● Records provided
⟨

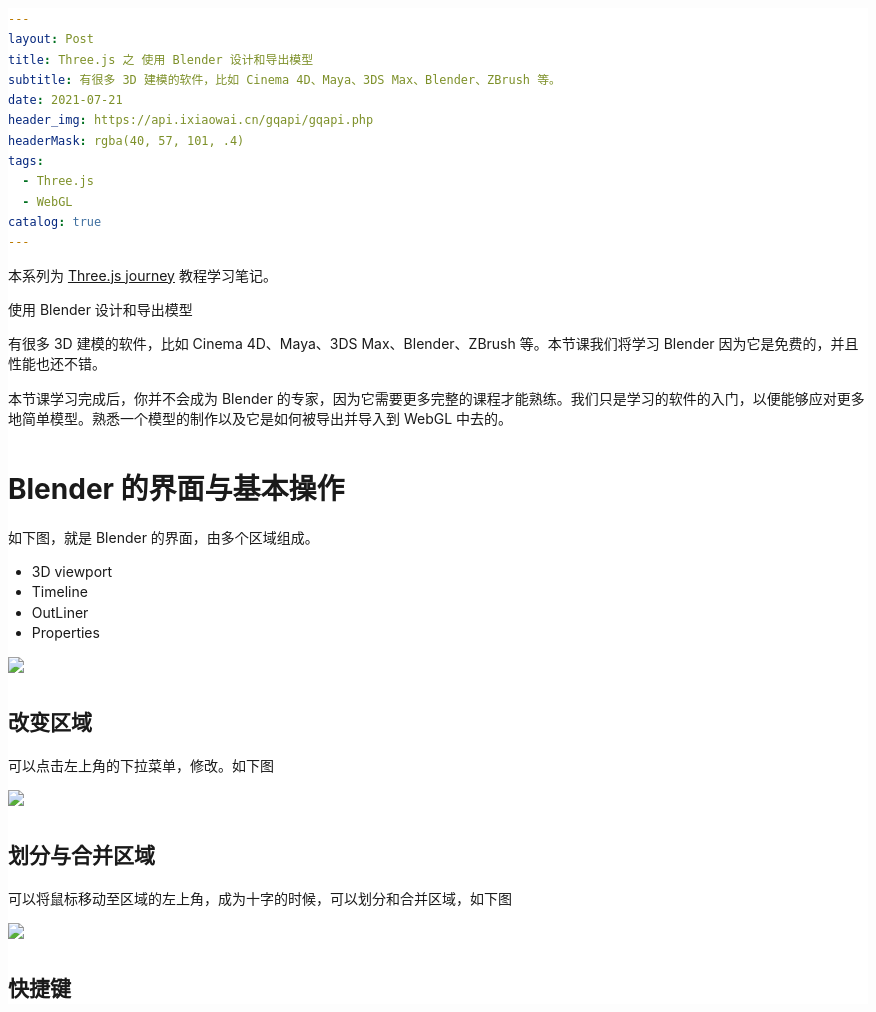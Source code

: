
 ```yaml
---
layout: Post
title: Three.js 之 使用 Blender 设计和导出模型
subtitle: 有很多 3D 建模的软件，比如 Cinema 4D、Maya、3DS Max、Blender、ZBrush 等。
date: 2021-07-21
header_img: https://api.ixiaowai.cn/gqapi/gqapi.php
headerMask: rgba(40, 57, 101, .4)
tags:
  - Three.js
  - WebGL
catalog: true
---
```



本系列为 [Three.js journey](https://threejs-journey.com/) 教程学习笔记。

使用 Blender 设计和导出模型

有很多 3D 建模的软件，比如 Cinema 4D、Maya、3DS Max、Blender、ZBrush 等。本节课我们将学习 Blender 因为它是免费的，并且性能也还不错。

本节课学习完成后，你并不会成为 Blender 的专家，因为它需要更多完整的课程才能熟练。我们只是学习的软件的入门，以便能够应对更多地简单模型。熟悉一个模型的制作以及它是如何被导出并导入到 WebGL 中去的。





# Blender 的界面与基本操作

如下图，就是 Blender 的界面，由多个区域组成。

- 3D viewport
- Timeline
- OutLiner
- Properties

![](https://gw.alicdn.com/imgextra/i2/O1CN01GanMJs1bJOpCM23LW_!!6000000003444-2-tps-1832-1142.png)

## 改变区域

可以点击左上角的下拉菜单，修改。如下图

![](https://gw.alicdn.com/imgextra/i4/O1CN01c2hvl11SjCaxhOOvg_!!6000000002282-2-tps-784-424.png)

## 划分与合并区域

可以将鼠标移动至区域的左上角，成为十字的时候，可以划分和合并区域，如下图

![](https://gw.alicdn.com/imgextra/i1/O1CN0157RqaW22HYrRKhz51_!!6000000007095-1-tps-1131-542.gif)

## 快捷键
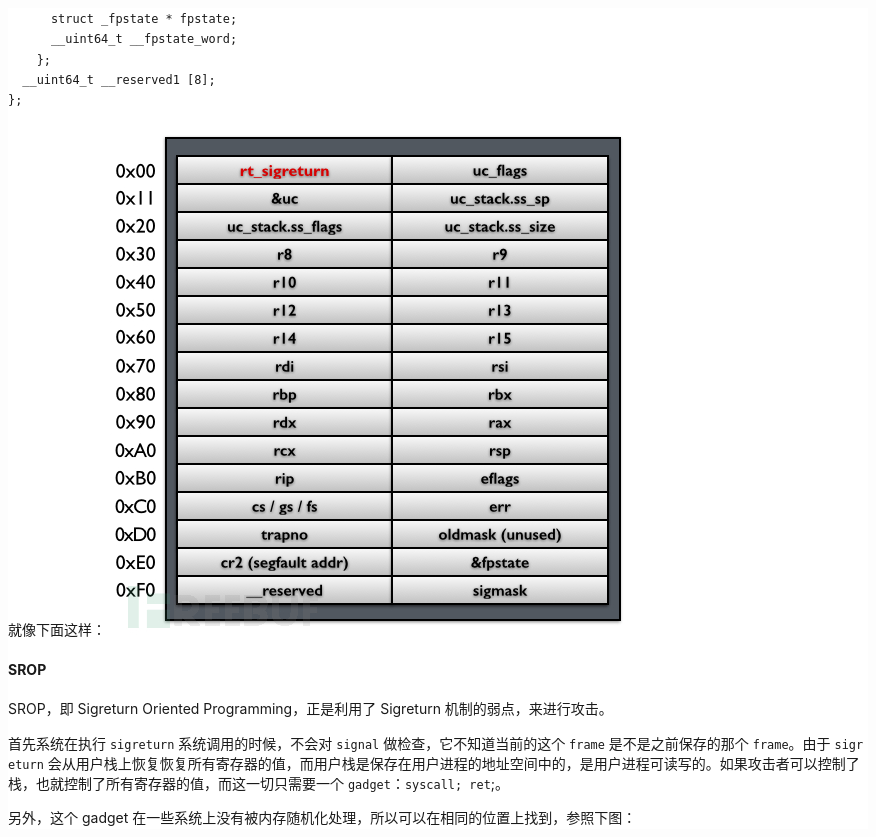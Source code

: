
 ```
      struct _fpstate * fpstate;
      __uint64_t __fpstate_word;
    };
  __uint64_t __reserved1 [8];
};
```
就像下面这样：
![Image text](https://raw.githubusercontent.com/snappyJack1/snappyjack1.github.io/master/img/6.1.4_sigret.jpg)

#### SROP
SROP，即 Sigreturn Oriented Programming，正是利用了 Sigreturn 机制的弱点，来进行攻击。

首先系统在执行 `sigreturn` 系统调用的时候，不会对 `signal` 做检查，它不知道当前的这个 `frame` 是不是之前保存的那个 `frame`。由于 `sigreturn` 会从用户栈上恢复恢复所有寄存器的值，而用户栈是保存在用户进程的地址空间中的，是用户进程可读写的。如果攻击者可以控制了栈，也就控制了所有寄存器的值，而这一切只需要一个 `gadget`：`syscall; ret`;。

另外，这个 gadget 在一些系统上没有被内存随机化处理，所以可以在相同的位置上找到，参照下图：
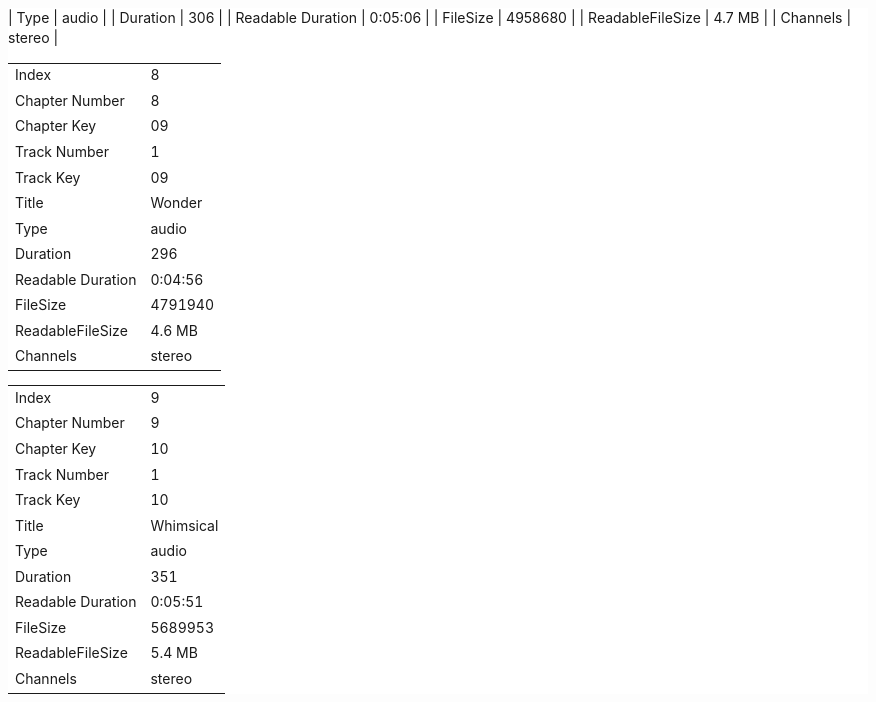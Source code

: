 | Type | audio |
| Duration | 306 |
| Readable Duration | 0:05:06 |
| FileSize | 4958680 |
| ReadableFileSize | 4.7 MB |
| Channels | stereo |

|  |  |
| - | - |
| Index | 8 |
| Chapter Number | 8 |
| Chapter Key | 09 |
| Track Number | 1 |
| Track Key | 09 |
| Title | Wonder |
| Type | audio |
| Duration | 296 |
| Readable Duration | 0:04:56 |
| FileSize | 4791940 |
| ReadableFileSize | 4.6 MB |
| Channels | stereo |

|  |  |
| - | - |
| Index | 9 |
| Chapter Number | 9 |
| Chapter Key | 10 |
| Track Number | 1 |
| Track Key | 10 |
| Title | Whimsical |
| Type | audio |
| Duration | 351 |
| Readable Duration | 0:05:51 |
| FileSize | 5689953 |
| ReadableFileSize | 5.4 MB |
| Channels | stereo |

⟩

● Exercise aim
Search the entries for the string "Three" and copy each line where it occurs.

● Answer section
title: Three.js 之 使用 Blender 设计和导出模型
  - Three.js
本系列为 [Three.js journey](https://threejs-journey.com/) 教程学习笔记。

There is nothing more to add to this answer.